_YOUR GOAL_:
All the entries need to be duplicated exactly, with the pictures omitted.

** RECORDS SUPPLIED follows **

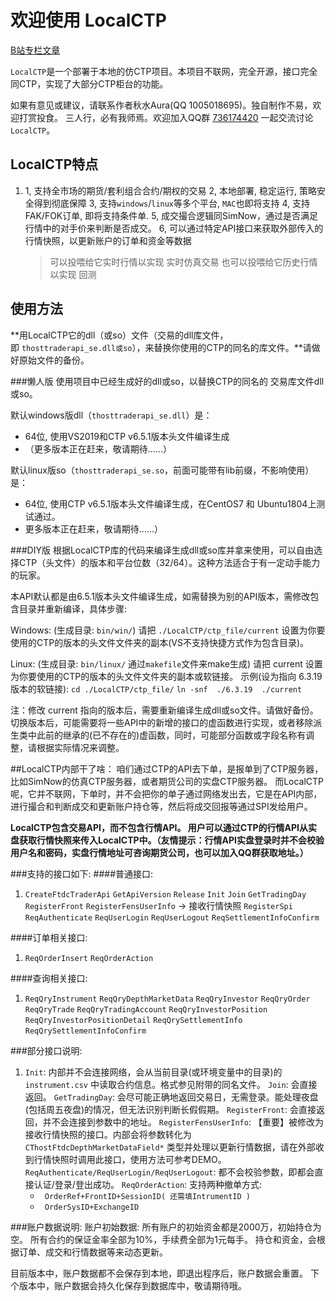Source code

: # 欢迎使用  LocalCTP

[B站专栏文章](https://www.bilibili.com/read/cv25645274 "Editor.md")

`LocalCTP`是一个部署于本地的仿CTP项目。本项目不联网，完全开源，接口完全同CTP，实现了大部分CTP柜台的功能。

如果有意见或建议，请联系作者秋水Aura(QQ 1005018695)。独自制作不易，欢迎打赏投食。
三人行，必有我师焉。欢迎加入QQ群 [736174420](http://qm.qq.com/cgi-bin/qm/qr?_wv=1027&k=HbTq4dfRMNyZNe9PoB4qAek-U0YVrmbx&authKey=XSXgfCnhpIESibRkbE0%2BswD3er9rN6HjbaALy%2BDg4dSww7Qr82TEKE6xBoSzls7O&noverify=0&group_code=736174420) 一起交流讨论 `LocalCTP`。


## LocalCTP特点
1. 1, 支持全市场的期货/套利组合合约/期权的交易
2, 本地部署, 稳定运行, 策略安全得到彻底保障
3, 支持`windows`/`linux`等多个平台, `MAC`也即将支持
4, 支持FAK/FOK订单, 即将支持条件单.
5, 成交撮合逻辑同SimNow，通过是否满足行情中的对手价来判断是否成交。
6, 可以通过特定API接口来获取外部传入的行情快照，以更新账户的订单和资金等数据
     > 可以投喂给它实时行情以实现 实时仿真交易
     > 也可以投喂给它历史行情以实现 回测


## 使用方法
**用LocalCTP它的dll（或so）文件（交易的dll库文件，即 `thosttraderapi_se.dll或so`），来替换你使用的CTP的同名的库文件。**请做好原始文件的备份。

###懒人版
使用项目中已经生成好的dll或so，以替换CTP的同名的 交易库文件dll或so。

默认windows版dll（`thosttraderapi_se.dll`）是：

* 64位, 使用VS2019和CTP v6.5.1版本头文件编译生成
* （更多版本正在赶来，敬请期待……）

默认linux版so（`thosttraderapi_se.so`，前面可能带有lib前缀，不影响使用）是：

* 64位, 使用CTP v6.5.1版本头文件编译生成，在CentOS7 和 Ubuntu1804上测试通过。
* 更多版本正在赶来，敬请期待……）

###DIY版
根据LocalCTP库的代码来编译生成dll或so库并拿来使用，可以自由选择CTP（头文件）的版本和平台位数（32/64）。这种方法适合于有一定动手能力的玩家。

本API默认都是由6.5.1版本头文件编译生成，如需替换为别的API版本，需修改包含目录并重新编译，具体步骤:

Windows:
(生成目录: `bin/win/`)
请把 `./LocalCTP/ctp_file/current` 设置为你要使用的CTP的版本的头文件文件夹的副本(VS不支持快捷方式作为包含目录)。

Linux:
(生成目录: `bin/linux/`  通过`makefile`文件来make生成)
请把 current 设置为你要使用的CTP的版本的头文件文件夹的副本或软链接。
示例(设为指向 6.3.19 版本的软链接):
`cd ./LocalCTP/ctp_file/`
`ln -snf  ./6.3.19  ./current`

注：修改 current 指向的版本后，需要重新编译生成dll或so文件。请做好备份。
切换版本后，可能需要将一些API中的新增的接口的虚函数进行实现，或者移除派生类中此前的继承的(已不存在的)虚函数，同时，可能部分函数或字段名称有调整，请根据实际情况来调整。


##LocalCTP内部干了啥：
咱们通过CTP的API去下单，是报单到了CTP服务器，比如SimNow的仿真CTP服务器，或者期货公司的实盘CTP服务器。
而LocalCTP呢，它并不联网，下单时，并不会把你的单子通过网络发出去，它是在API内部，进行撮合和判断成交和更新账户持仓等，然后将成交回报等通过SPI发给用户。

**LocalCTP包含交易API，而不包含行情API。
用户可以通过CTP的行情API从实盘获取行情快照来传入LocalCTP中。（友情提示：行情API实盘登录时并不会校验用户名和密码，实盘行情地址可咨询期货公司，也可以加入QQ群获取地址。）**


###支持的接口如下:
####普通接口:
1. `CreateFtdcTraderApi`
`GetApiVersion`
`Release`
`Init`
`Join`
`GetTradingDay`
`RegisterFront`
`RegisterFensUserInfo` -> 接收行情快照
`RegisterSpi`
`ReqAuthenticate`
`ReqUserLogin`
`ReqUserLogout`
`ReqSettlementInfoConfirm`

####订单相关接口:
1. `ReqOrderInsert`
`ReqOrderAction`

####查询相关接口:
1. `ReqQryInstrument`
`ReqQryDepthMarketData`
`ReqQryInvestor`
`ReqQryOrder`
`ReqQryTrade`
`ReqQryTradingAccount`
`ReqQryInvestorPosition`
`ReqQryInvestorPositionDetail`
`ReqQrySettlementInfo`
`ReqQrySettlementInfoConfirm`

###部分接口说明:
1. `Init`: 内部并不会连接网络，会从当前目录(或环境变量中的目录)的 `instrument.csv` 中读取合约信息。格式参见附带的同名文件。
`Join`: 会直接返回。
`GetTradingDay`: 会尽可能正确地返回交易日，无需登录。能处理夜盘(包括周五夜盘)的情况，但无法识别判断长假假期。
`RegisterFront`: 会直接返回，并不会连接到参数中的地址。
`RegisterFensUserInfo`: 【重要】被修改为接收行情快照的接口。内部会将参数转化为 `CThostFtdcDepthMarketDataField*` 类型并处理以更新行情数据，请在外部收到行情快照时调用此接口，使用方法可参考DEMO。
`ReqAuthenticate/ReqUserLogin/ReqUserLogout`: 都不会校验参数，即都会直接认证/登录/登出成功。
`ReqOrderAction`: 支持两种撤单方式:
    * ` OrderRef+FrontID+SessionID( 还需填IntrumentID )`
    * ` OrderSysID+ExchangeID`


###账户数据说明:
账户初始数据:
所有账户的初始资金都是2000万，初始持仓为空。
所有合约的保证金率全部为10%，手续费全部为1元每手。
持仓和资金，会根据订单、成交和行情数据等来动态更新。

目前版本中，账户数据都不会保存到本地，即退出程序后，账户数据会重置。
下个版本中，账户数据会持久化保存到数据库中，敬请期待哦。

** End of RECORDS SUPPLIED **

_TASK RESPONSE_:
Source code

: # 欢迎使用  LocalCTP

[B站专栏文章](https://www.bilibili.com/read/cv25645274 "Editor.md")

`LocalCTP`是一个部署于本地的仿CTP项目。本项目不联网，完全开源，接口完全同CTP，实现了大部分CTP柜台的功能。

如果有意见或建议，请联系作者秋水Aura(QQ 1005018695)。独自制作不易，欢迎打赏投食。
三人行，必有我师焉。欢迎加入QQ群 [736174420](http://qm.qq.com/cgi-bin/qm/qr?_wv=1027&k=HbTq4dfRMNyZNe9PoB4qAek-U0YVrmbx&authKey=XSXgfCnhpIESibRkbE0%2BswD3er9rN6HjbaALy%2BDg4dSww7Qr82TEKE6xBoSzls7O&noverify=0&group_code=736174420) 一起交流讨论 `LocalCTP`。


## LocalCTP特点
1. 1, 支持全市场的期货/套利组合合约/期权的交易
2, 本地部署, 稳定运行, 策略安全得到彻底保障
3, 支持`windows`/`linux`等多个平台, `MAC`也即将支持
4, 支持FAK/FOK订单, 即将支持条件单.
5, 成交撮合逻辑同SimNow，通过是否满足行情中的对手价来判断是否成交。
6, 可以通过特定API接口来获取外部传入的行情快照，以更新账户的订单和资金等数据
     > 可以投喂给它实时行情以实现 实时仿真交易
     > 也可以投喂给它历史行情以实现 回测


## 使用方法
**用LocalCTP它的dll（或so）文件（交易的dll库文件，即 `thosttraderapi_se.dll或so`），来替换你使用的CTP的同名的库文件。**请做好原始文件的备份。

###懒人版
使用项目中已经生成好的dll或so，以替换CTP的同名的 交易库文件dll或so。

默认windows版dll（`thosttraderapi_se.dll`）是：

* 64位, 使用VS2019和CTP v6.5.1版本头文件编译生成
* （更多版本正在赶来，敬请期待……）

默认linux版so（`thosttraderapi_se.so`，前面可能带有lib前缀，不影响使用）是：

* 64位, 使用CTP v6.5.1版本头文件编译生成，在CentOS7 和 Ubuntu1804上测试通过。
* 更多版本正在赶来，敬请期待……）

###DIY版
根据LocalCTP库的代码来编译生成dll或so库并拿来使用，可以自由选择CTP（头文件）的版本和平台位数（32/64）。这种方法适合于有一定动手能力的玩家。

本API默认都是由6.5.1版本头文件编译生成，如需替换为别的API版本，需修改包含目录并重新编译，具体步骤:

Windows:
(生成目录: `bin/win/`)
请把 `./LocalCTP/ctp_file/current` 设置为你要使用的CTP的版本的头文件文件夹的副本(VS不支持快捷方式作为包含目录)。

Linux:
(生成目录: `bin/linux/`  通过`makefile`文件来make生成)
请把 current 设置为你要使用的CTP的版本的头文件文件夹的副本或软链接。
示例(设为指向 6.3.19 版本的软链接):
`cd ./LocalCTP/ctp_file/`
`ln -snf  ./6.3.19  ./current`

注：修改 current 指向的版本后，需要重新编译生成dll或so文件。请做好备份。
切换版本后，可能需要将一些API中的新增的接口的虚函数进行实现，或者移除派生类中此前的继承的(已不存在的)虚函数，同时，可能部分函数或字段名称有调整，请根据实际情况来调整。


##LocalCTP内部干了啥：
咱们通过CTP的API去下单，是报单到了CTP服务器，比如SimNow的仿真CTP服务器，或者期货公司的实盘CTP服务器。
而LocalCTP呢，它并不联网，下单时，并不会把你的单子通过网络发出去，它是在API内部，进行撮合和判断成交和更新账户持仓等，然后将成交回报等通过SPI发给用户。

**LocalCTP包含交易API，而不包含行情API。
用户可以通过CTP的行情API从实盘获取行情快照来传入LocalCTP中。（友情提示：行情API实盘登录时并不会校验用户名和密码，实盘行情地址可咨询期货公司，也可以加入QQ群获取地址。）**


###支持的接口如下:
####普通接口:
1. `CreateFtdcTraderApi`
`GetApiVersion`
`Release`
`Init`
`Join`
`GetTradingDay`
`RegisterFront`
`RegisterFensUserInfo` -> 接收行情快照
`RegisterSpi`
`ReqAuthenticate`
`ReqUserLogin`
`ReqUserLogout`
`ReqSettlementInfoConfirm`

####订单相关接口:
1. `ReqOrderInsert`
`ReqOrderAction`

####查询相关接口:
1. `ReqQryInstrument`
`ReqQryDepthMarketData`
`ReqQryInvestor`
`ReqQryOrder`
`ReqQryTrade`
`ReqQryTradingAccount`
`ReqQryInvestorPosition`
`ReqQryInvestorPositionDetail`
`ReqQrySettlementInfo`
`ReqQrySettlementInfoConfirm`

###部分接口说明:
1. `Init`: 内部并不会连接网络，会从当前目录(或环境变量中的目录)的 `instrument.csv` 中读取合约信息。格式参见附带的同名文件。
`Join`: 会直接返回。
`GetTradingDay`: 会尽可能正确地返回交易日，无需登录。能处理夜盘(包括周五夜盘)的情况，但无法识别判断长假假期。
`RegisterFront`: 会直接返回，并不会连接到参数中的地址。
`RegisterFensUserInfo`: 【重要】被修改为接收行情快照的接口。内部会将参数转化为 `CThostFtdcDepthMarketDataField*` 类型并处理以更新行情数据，请在外部收到行情快照时调用此接口，使用方法可参考DEMO。
`ReqAuthenticate/ReqUserLogin/ReqUserLogout`: 都不会校验参数，即都会直接认证/登录/登出成功。
`ReqOrderAction`: 支持两种撤单方式:
    * ` OrderRef+FrontID+SessionID( 还需填IntrumentID )`
    * ` OrderSysID+ExchangeID`


###账户数据说明:
账户初始数据:
所有账户的初始资金都是2000万，初始持仓为空。
所有合约的保证金率全部为10%，手续费全部为1元每手。
持仓和资金，会根据订单、成交和行情数据等来动态更新。

目前版本中，账户数据都不会保存到本地，即退出程序后，账户数据会重置。
下个版本中，账户数据会持久化保存到数据库中，敬请期待哦。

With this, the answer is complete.